[Stored data entries]
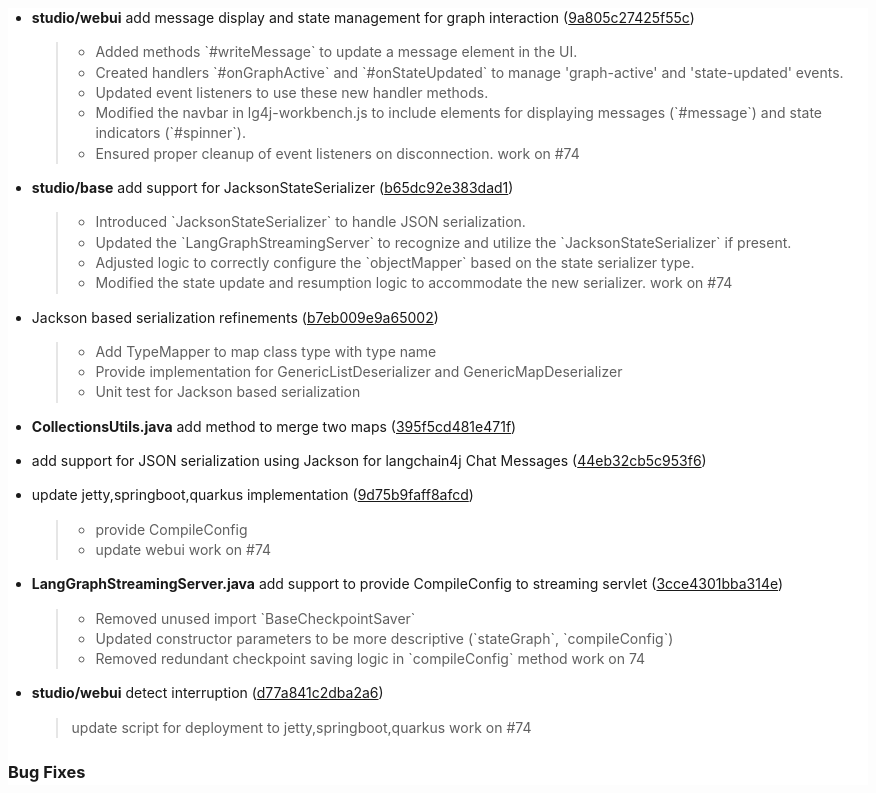  *  **studio/webui**  add message display and state management for graph interaction ([9a805c27425f55c](https://github.com/bsorrentino/langgraph4j/commit/9a805c27425f55cde466281e4c95573e24af188f))
     > - Added methods &#x60;#writeMessage&#x60; to update a message element in the UI.
     > - Created handlers &#x60;#onGraphActive&#x60; and &#x60;#onStateUpdated&#x60; to manage &#x27;graph-active&#x27; and &#x27;state-updated&#x27; events.
     > - Updated event listeners to use these new handler methods.
     > - Modified the navbar in lg4j-workbench.js to include elements for displaying messages (&#x60;#message&#x60;) and state indicators (&#x60;#spinner&#x60;).
     > - Ensured proper cleanup of event listeners on disconnection.
     > work on #74
   
 *  **studio/base**  add support for JacksonStateSerializer ([b65dc92e383dad1](https://github.com/bsorrentino/langgraph4j/commit/b65dc92e383dad1aeacbbaa4ed00796f5c254ff3))
     > - Introduced &#x60;JacksonStateSerializer&#x60; to handle JSON serialization.
     > - Updated the &#x60;LangGraphStreamingServer&#x60; to recognize and utilize the &#x60;JacksonStateSerializer&#x60; if present.
     > - Adjusted logic to correctly configure the &#x60;objectMapper&#x60; based on the state serializer type.
     > - Modified the state update and resumption logic to accommodate the new serializer.
     > work on #74
   
 *  Jackson based serialization refinements ([b7eb009e9a65002](https://github.com/bsorrentino/langgraph4j/commit/b7eb009e9a650025866656b1f8cd835ff9c40b18))
     > - Add TypeMapper to map class  type with type name
     > - Provide implementation for GenericListDeserializer and GenericMapDeserializer
     > - Unit test for Jackson based serialization
   
 *  **CollectionsUtils.java**  add method to merge two maps ([395f5cd481e471f](https://github.com/bsorrentino/langgraph4j/commit/395f5cd481e471f04fa0be29664c611bcbdfe011))
   
 *  add support for JSON serialization using Jackson for langchain4j Chat Messages ([44eb32cb5c953f6](https://github.com/bsorrentino/langgraph4j/commit/44eb32cb5c953f6db6b39db8d59f4c364c16a41b))
   
 *  update jetty,springboot,quarkus implementation ([9d75b9faff8afcd](https://github.com/bsorrentino/langgraph4j/commit/9d75b9faff8afcdec40fd2a6b23d57ad340439dd))
     > - provide CompileConfig
     > - update webui
     > work on #74
   
 *  **LangGraphStreamingServer.java**  add support to provide CompileConfig to streaming servlet ([3cce4301bba314e](https://github.com/bsorrentino/langgraph4j/commit/3cce4301bba314e838c9bf4725410040ee93281c))
     > - Removed unused import &#x60;BaseCheckpointSaver&#x60;
     > - Updated constructor parameters to be more descriptive (&#x60;stateGraph&#x60;, &#x60;compileConfig&#x60;)
     > - Removed redundant checkpoint saving logic in &#x60;compileConfig&#x60; method
     > work on 74
   
 *  **studio/webui**  detect interruption ([d77a841c2dba2a6](https://github.com/bsorrentino/langgraph4j/commit/d77a841c2dba2a6a912a5c7a7729cc3c19128c51))
     > update script for deployment to jetty,springboot,quarkus
     > work on #74
   

### Bug Fixes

● Task to carry out
What is needed is an exact copy of the lines from the start of the records through the line containing "element in the UI.", with no pictures.

● Written response
  *  **studio/webui**  add message display and state management for graph interaction ([9a805c27425f55c](https://github.com/bsorrentino/langgraph4j/commit/9a805c27425f55cde466281e4c95573e24af188f))
     > - Added methods &#x60;#writeMessage&#x60; to update a message element in the UI.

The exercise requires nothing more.